Donna Smith knows the feeling. Her 47-year-old husband, Gregory, was found shot to death in his car shortly after the Birmingham couple had pulled into a Ben Hill driveway on El Paso Road on an Aug. 7, 2010 to visit Lena Smith, his mother.
“Within 20 or 30 minutes of getting to Atlanta, he was gone,” said Donna Smith at interview Monday at Atlanta Police headquarters to raise consciousness about the case. “We need the public’s help. It will be three years of not knowing anything … It has destroyed our lives.”
“As long as there’s breath and strength in my body, I’ll be calling police detectives to ask them what they know,” she said.
Her 22-year-old son wears a t-shirt with the message: “I am Gregory Smith … Do you know who shortened my life?”

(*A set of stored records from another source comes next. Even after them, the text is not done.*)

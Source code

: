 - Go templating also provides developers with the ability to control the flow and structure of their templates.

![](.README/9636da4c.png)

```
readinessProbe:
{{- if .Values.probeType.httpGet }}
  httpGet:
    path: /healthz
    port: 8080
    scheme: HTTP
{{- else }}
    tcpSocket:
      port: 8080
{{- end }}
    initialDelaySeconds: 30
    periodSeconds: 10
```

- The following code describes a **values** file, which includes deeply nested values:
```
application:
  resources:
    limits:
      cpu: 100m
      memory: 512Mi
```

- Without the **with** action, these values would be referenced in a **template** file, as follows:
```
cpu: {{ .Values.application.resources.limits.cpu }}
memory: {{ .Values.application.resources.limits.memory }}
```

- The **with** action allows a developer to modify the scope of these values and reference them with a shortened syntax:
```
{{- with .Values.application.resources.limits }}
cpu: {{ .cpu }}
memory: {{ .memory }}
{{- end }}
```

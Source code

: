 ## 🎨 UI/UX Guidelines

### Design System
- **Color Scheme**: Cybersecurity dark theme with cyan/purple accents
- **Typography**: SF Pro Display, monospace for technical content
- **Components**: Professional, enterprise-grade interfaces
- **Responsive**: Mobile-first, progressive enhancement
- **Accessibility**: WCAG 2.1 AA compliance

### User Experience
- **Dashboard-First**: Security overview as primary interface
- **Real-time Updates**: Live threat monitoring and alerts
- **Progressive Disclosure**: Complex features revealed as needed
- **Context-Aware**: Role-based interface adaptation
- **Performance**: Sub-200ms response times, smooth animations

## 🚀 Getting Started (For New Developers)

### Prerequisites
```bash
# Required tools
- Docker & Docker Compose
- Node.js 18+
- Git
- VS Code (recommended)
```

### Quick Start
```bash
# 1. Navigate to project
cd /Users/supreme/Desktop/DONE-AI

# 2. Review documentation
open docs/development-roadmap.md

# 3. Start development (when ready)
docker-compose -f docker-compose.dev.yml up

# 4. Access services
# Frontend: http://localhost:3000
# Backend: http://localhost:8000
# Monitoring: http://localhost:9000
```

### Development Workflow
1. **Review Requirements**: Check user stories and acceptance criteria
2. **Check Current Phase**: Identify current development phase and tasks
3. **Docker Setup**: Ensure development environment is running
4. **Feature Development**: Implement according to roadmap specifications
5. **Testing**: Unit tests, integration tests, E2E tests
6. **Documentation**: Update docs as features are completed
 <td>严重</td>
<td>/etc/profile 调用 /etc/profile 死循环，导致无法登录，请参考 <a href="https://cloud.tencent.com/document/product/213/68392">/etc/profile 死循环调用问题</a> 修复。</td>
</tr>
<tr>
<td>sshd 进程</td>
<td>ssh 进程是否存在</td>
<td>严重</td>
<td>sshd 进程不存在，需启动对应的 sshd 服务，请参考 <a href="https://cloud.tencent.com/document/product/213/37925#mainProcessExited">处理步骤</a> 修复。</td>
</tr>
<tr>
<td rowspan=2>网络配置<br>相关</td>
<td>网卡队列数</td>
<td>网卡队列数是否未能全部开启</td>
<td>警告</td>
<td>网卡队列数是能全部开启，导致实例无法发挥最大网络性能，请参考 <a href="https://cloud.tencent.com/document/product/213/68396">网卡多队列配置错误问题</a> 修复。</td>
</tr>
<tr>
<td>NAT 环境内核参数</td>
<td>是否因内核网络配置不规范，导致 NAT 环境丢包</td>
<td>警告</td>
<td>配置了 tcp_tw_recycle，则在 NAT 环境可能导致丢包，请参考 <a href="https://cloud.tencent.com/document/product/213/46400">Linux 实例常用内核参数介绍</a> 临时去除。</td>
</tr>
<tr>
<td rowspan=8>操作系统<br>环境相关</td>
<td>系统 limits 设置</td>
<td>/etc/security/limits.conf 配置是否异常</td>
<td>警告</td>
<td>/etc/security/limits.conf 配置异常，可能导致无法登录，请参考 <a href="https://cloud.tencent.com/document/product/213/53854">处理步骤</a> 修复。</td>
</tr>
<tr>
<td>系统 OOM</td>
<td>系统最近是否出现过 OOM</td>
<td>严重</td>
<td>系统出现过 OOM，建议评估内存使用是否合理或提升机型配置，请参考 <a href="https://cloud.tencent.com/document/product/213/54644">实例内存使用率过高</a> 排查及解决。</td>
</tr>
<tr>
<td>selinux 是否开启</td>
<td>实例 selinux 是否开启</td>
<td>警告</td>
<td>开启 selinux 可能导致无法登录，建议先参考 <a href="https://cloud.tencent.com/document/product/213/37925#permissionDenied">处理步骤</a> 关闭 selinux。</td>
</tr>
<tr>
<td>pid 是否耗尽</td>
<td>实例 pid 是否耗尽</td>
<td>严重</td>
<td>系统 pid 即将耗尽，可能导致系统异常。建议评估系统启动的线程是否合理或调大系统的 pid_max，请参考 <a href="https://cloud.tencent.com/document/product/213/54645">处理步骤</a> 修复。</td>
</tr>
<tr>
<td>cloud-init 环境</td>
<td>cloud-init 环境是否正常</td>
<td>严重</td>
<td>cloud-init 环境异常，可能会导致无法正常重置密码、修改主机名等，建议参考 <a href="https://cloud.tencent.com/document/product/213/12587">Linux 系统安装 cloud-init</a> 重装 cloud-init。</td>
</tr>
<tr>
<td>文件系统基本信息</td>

Police believe Gregory Smith was the victim of mistaken identity. The Smiths believe they’re being victimized a second time by a “no snitching” practice in the neighborhood. Police are hopeful they recently got a solid lead. Crime Stoppers has offered a reward of up to $2,000, the maximum amount unless there is another source of funds to supplement it.
Investigators ruled out robbery as a motive. Gregory Smith’s money, jewelry and wallet were found on him. At least one possibility is that Smith was a random casualty of a gang fight.
In the Kahn case, the police have suspects but little evidence. Motives are speculation. It could have been robbery: He paid employees in cash and none was found in the office. It could have been an argument: Kahn had a temper. It could have been a former employee angry at being fired. It could have been all three.
Unlike Smith, police believe Kahn probably knew his killer. The office wasn’t ransacked and there were no signs of a struggle even though Kahn was bludgeoned to death.
“It takes a special kind of person to kill a man with his own hands,” said Atlanta Det. Kevin Otts, who has investigated the case for five years. “But I don’t believe for a second that the killer has kept this to himself the whole time. That is a lot to keep on your chest and not be able to talk about it.”
“I just hope whoever felt loyalty back then no longer feels that loyalty to him.”
Kate Krumm is trying to make sure her brother’s case doesn’t get any colder. Patrick Cotrona, 33, was killed during a robbery in East Atlanta in May. Krumm has seen the difference that raising public awareness can make.
Originally the case only got a generic news story. Krumm and her East Atlanta allies went to work, and soon Atlanta Mayor Kasim Reed posted a $25,000 reward from the city to help solve the case.
Another fundraiser is scheduled Friday to raise money for information in the Cotrona killing as well as the 1980 slaying of an Atlanta police officer in East Atlanta, Krumm said.
“I wanted to make a big deal of out of it,” Krumm said. “That was my goal.”
Whether it will help solve the case, only time will tell.